Application Development with Dynamic Decorator

In application development, you use various components to construct your applications. Some components are designed by you. Some are from the Framework. Some are from third party libraries. No matter where the components come from, you face two common issues: extend a component to have additional functionality, and address system wide cross-cutting concerns for your applications.

The Dynamic Decorator naturally fits to address these issues. As you see in the above articles, it is very easy to use the Dynamic Decorator to extend the functionality of a component or to add aspects to an object. In this article, I discuss, from the application development point of view, how the Dynamic Decorator can be used to extend components and address cross-cutting concerns systematically. Using it properly, you will have simpler and more maintainable applications.

Extend Component Functionality

Talking about extending functionality of a component, the first thing you might think of is write a new class derived from the component, then, using the objects of the new class in the application. Although it always works in terms of extending functionality of a component, it often creates other issues like class proliferation. You may end up having a lot of classes to maintain. Or, if you have the source code of the component, you can directly modify the component code to have the new functionality. These approaches are less ideal. They violate the Single-Responsibility Principle (a class should have only one reason to change) and the Open/Closed Principle (software entities should be open for extension but closed for modification). The violation of these principles may cause tremendous maintenance efforts in large software systems.
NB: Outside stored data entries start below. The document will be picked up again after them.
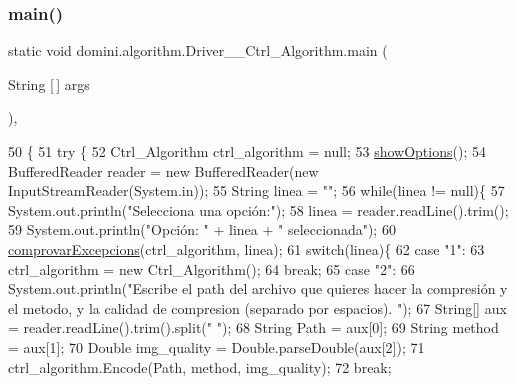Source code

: \subsubsection{\texorpdfstring{main()}{main()}}
{\footnotesize\ttfamily static void domini.\+algorithm.\+Driver\+\_\+\+\_\+\+Ctrl\+\_\+\+Algorithm.\+main (\begin{DoxyParamCaption}\item[{String \mbox{[}$\,$\mbox{]}}]{args }\end{DoxyParamCaption})\hspace{0.3cm}{\ttfamily [inline]}, {\ttfamily [static]}}


\begin{DoxyCode}
50                                            \{
51     \textcolor{keywordflow}{try} \{
52         Ctrl\_Algorithm ctrl\_algorithm = null;
53         \hyperlink{classdomini_1_1algorithm_1_1Driver____Ctrl__Algorithm_afad303731ad32c08c8dbffbf63b3fd9f}{showOptions}();
54         BufferedReader reader = \textcolor{keyword}{new} BufferedReader(\textcolor{keyword}{new} InputStreamReader(System.in));
55         String linea = \textcolor{stringliteral}{""};
56         \textcolor{keywordflow}{while}(linea != null)\{
57             System.out.println(\textcolor{stringliteral}{"Selecciona una opción:"});
58             linea = reader.readLine().trim();
59             System.out.println(\textcolor{stringliteral}{"Opción: "} + linea + \textcolor{stringliteral}{" seleccionada"});
60             \hyperlink{classdomini_1_1algorithm_1_1Driver____Ctrl__Algorithm_a38ad7761ecde80325d83ce2d2597a61b}{comprovarExcepcions}(ctrl\_algorithm, linea);
61             \textcolor{keywordflow}{switch}(linea)\{
62                 \textcolor{keywordflow}{case} \textcolor{stringliteral}{"1"}:
63                     ctrl\_algorithm = \textcolor{keyword}{new} Ctrl\_Algorithm();
64                 \textcolor{keywordflow}{break};
65                 \textcolor{keywordflow}{case} \textcolor{stringliteral}{"2"}:
66                     System.out.println(\textcolor{stringliteral}{"Escribe el path del archivo que quieres hacer la compresión y el
       metodo, y la calidad de compresion (separado por espacios). "});
67                     String[] aux = reader.readLine().trim().split(\textcolor{stringliteral}{" "});
68                     String Path = aux[0];
69                     String method = aux[1];
70                     Double img\_quality = Double.parseDouble(aux[2]);
71                     ctrl\_algorithm.Encode(Path, method, img\_quality);
72                 \textcolor{keywordflow}{break};

\end{DoxyCode}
Normally, whether you need additional functionality for a component is not clear until you use an object of the component in an application, i.e., when you try to call a method of the object. For instance, assume the GetAll method of an employee repository component returns a list of Employees. Depending on situations in the application, you may or may not need to sort the list by last name, birth day, or by some other criteria.

Using the above approaches, if the component does not support your sorting requirement, you write a new class derived from the component to add the sort capability, or modify the component code if you have the source code to add the sort capability. Then you create and use an object of the new class or the modified component. Later, if you need to sort the list by a different criterion or you need to add some additional functionality to another method of the component, you will need to modify the class you created, create yet another class, or modify the component code again. In the end, you will have a lot of classes or open components.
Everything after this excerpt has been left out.